Age-expectations differed by race/ethnicity, overall and for each subscale. African American participants expected the least age-related functional decline and Chinese American participants expected the most decline. Although African American participants expected less decline than Latino participants in unadjusted models, they had comparable expectations adjusting for education. Latino and African American participants consistently expected less decline than Korean and Chinese Americans. Acculturation was not consistently related to age-expectations among immigrant participants over and above ethnicity. Although some previously observed links between expectations and health replicated across racial/ethnic groups, in adjusted models age-expectations were only related to depression for Latino participants.

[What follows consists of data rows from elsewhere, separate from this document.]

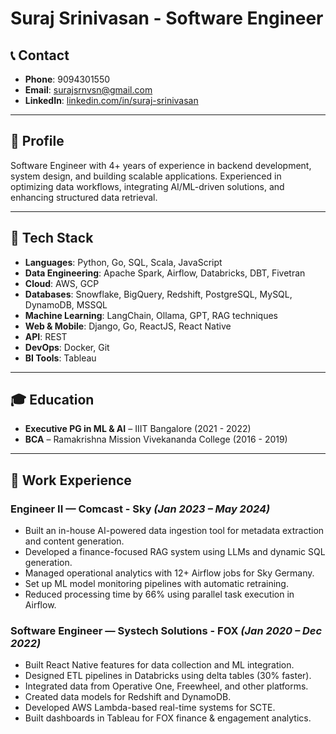 
# Suraj Srinivasan - Software Engineer

## 📞 Contact
- **Phone**: 9094301550  
- **Email**: surajsrnvsn@gmail.com  
- **LinkedIn**: [linkedin.com/in/suraj-srinivasan](https://linkedin.com/in/suraj-srinivasan)

---

## 🧠 Profile
Software Engineer with 4+ years of experience in backend development, system design, and building scalable applications. Experienced in optimizing data workflows, integrating AI/ML-driven solutions, and enhancing structured data retrieval.

---

## 🧰 Tech Stack

- **Languages**: Python, Go, SQL, Scala, JavaScript  
- **Data Engineering**: Apache Spark, Airflow, Databricks, DBT, Fivetran  
- **Cloud**: AWS, GCP  
- **Databases**: Snowflake, BigQuery, Redshift, PostgreSQL, MySQL, DynamoDB, MSSQL  
- **Machine Learning**: LangChain, Ollama, GPT, RAG techniques  
- **Web & Mobile**: Django, Go, ReactJS, React Native  
- **API**: REST  
- **DevOps**: Docker, Git  
- **BI Tools**: Tableau  

---

## 🎓 Education

- **Executive PG in ML & AI** – IIIT Bangalore (2021 - 2022)  
- **BCA** – Ramakrishna Mission Vivekananda College (2016 - 2019)

---

## 💼 Work Experience

### Engineer II — Comcast - Sky _(Jan 2023 – May 2024)_
- Built an in-house AI-powered data ingestion tool for metadata extraction and content generation.  
- Developed a finance-focused RAG system using LLMs and dynamic SQL generation.  
- Managed operational analytics with 12+ Airflow jobs for Sky Germany.  
- Set up ML model monitoring pipelines with automatic retraining.  
- Reduced processing time by 66% using parallel task execution in Airflow.

### Software Engineer — Systech Solutions - FOX _(Jan 2020 – Dec 2022)_
- Built React Native features for data collection and ML integration.  
- Designed ETL pipelines in Databricks using delta tables (30% faster).  
- Integrated data from Operative One, Freewheel, and other platforms.  
- Created data models for Redshift and DynamoDB.  
- Developed AWS Lambda-based real-time systems for SCTE.  
- Built dashboards in Tableau for FOX finance & engagement analytics.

With a growing racial/ethnic minority older population in the United States, it is important to note older adults' age-expectations differ by race/ethnicity. Moreover, expectation-health associations may not always generalize across diverse samples.
本研究旨在识别生活在美国的韩国、中国、拉丁裔和非裔美国老年人在年龄期望方面的差异。
本研究使用了一项中风预防干预试验中 229 名少数族裔老年人的基线人口统计学、年龄期望、社会和健康数据。未调整的回归模型和两两比较检验了年龄期望在总体和各领域子量表(例如身体预期)上的种族/民族差异。调整后的回归模型检验了在控制人口统计学、社会和健康变量后,年龄期望是否在不同种族/族裔群体中存在差异。回归和负二项式模型检验了年龄期望是否在不同种族/族裔群体中与健康和幸福感一致相关。
年龄期望因种族/民族而异,总体上和每个子量表都是如此。非裔美国参与者预计与年龄相关的功能下降最少,而华裔美国参与者预计下降最多。尽管在未调整的模型中,非裔美国参与者的预期下降幅度小于拉丁裔参与者,但在调整教育因素后,他们的预期与拉丁裔参与者相当。拉丁裔和非裔美国参与者的预期下降幅度始终低于韩国和华裔美国人。在移民参与者中,除了族裔之外,文化适应与年龄期望之间的关系并不总是一致。尽管期望与健康之间的一些先前观察到的联系在不同的种族/族裔群体中得到了复制,但在调整后的模型中,年龄期望仅与拉丁裔参与者的抑郁有关。
随着美国少数族裔老年人口的增长,注意到不同种族/族裔的老年人的年龄期望存在差异非常重要。此外,期望与健康的关联可能并不总是在不同的样本中普遍存在。